When Waiuku’s Bryan Millar returned to work on Tuesday 18 April following his Easter break with family, the last thing he expected was to see his Pioneers Wooden Toys’ workshop ransacked.

An estimated $20,000 worth of workshop machinery and power tools had been stolen over the Easter weekend.

It is not the disappointment of losing his livelihood that Bryan wants to share. Instead it is of the community spirit and support that he has received since he uploaded a post to Facebook about the burglary.

He uploaded photos of his workshop on Wednesday 19 April, which have now been shared more than 800 times all over New Zealand.

“There has been an outpouring of empathy and offers for help until the insurance comes through,” Bryan says.  “One guy, originally from Waiuku but living in Wellington, is driving up with some tools in his truck for me.”

“The community have been incredible. There are some real standout people who have come to my aid,” he says.

Dave and Larraine Pita are a perfect example. Dave, a retired cabinet maker, and his wife Larraine reached out to Bryan.

“Dave has had some tools for 45 years, and he wanted to give them to me. These things you can’t put a dollar value on,” Bryan says.  In return for Dave’s tools, Bryan will pick Dave up and bring him to the workshop where they can “just hang out and have a cup of tea.”

Bryan also credits Counties Locksmiths who responded quickly and compassionately to his situation.
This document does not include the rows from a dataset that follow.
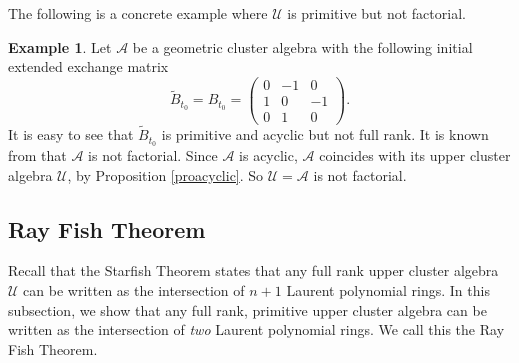 \documentclass{amsart}
\theoremstyle{definition}
\newtheorem{example}[theorem]{Example}
\theoremstyle{remark}
\numberwithin{equation}{section}
\begin{document}
The following is a concrete example where $\mathcal U$ is primitive but not factorial.

\begin{example}
Let $\mathcal A$ be a geometric cluster algebra with the following initial extended exchange matrix $$\widetilde B_{t_0}= B_{t_0}=\begin{pmatrix}0&-1&0\\1&0&-1\\0&1&0\end{pmatrix}.$$
It is easy to see that $\widetilde B_{t_0}$ is primitive and acyclic but not full rank.
It is known from \cite[Proposition 6.1]{GLS13} that $\mathcal A$ is not factorial. Since $\mathcal A$ is acyclic, $\mathcal A$ coincides with its upper cluster algebra $\mathcal U$, by Proposition \ref{proacyclic}. So $\mathcal U=\mathcal A$ is not factorial.
\end{example}


\subsection{Ray Fish Theorem}\label{sec44}
Recall that the Starfish Theorem states that any full rank upper cluster algebra $\mathcal U$ can be written as the intersection of $n+1$ Laurent polynomial rings. In this subsection, we show that any full rank, primitive upper cluster algebra can be written as the intersection of {\em two} Laurent polynomial rings. We call this the Ray Fish Theorem.
\end{document}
Even more astounding for Bryan was an offer from Jody from Samplonius Drum Company who, with his wife Katherine, offered up his workshop for Byran to catch up on orders.

“I feel overwhelmed,” Bryan says about all the positive support. “It’s restored my faith in humankind, good people and the community.”

Bryan says it was an emotional first 12 hours after the burglary. “This support is the reason I put one foot in front of the other.”

He also encouraged other business owners to make the most of SNAP, an initiative by New Zealand Police to prevent burglary and property offending, by registering important possessions with their serial numbers. This can be done at

While Bryan only took over the business two years ago, it has been around for years and despite the setback, has no plans of slowing down.

“We’ve been around for 35 years and we’ll be around for at least another 35.”

Bryan says making toys is his passion. “It’s about creating joy. When I deliver toys to kindergartens, the kids think I’m Santa. You can’t beat that feeling.”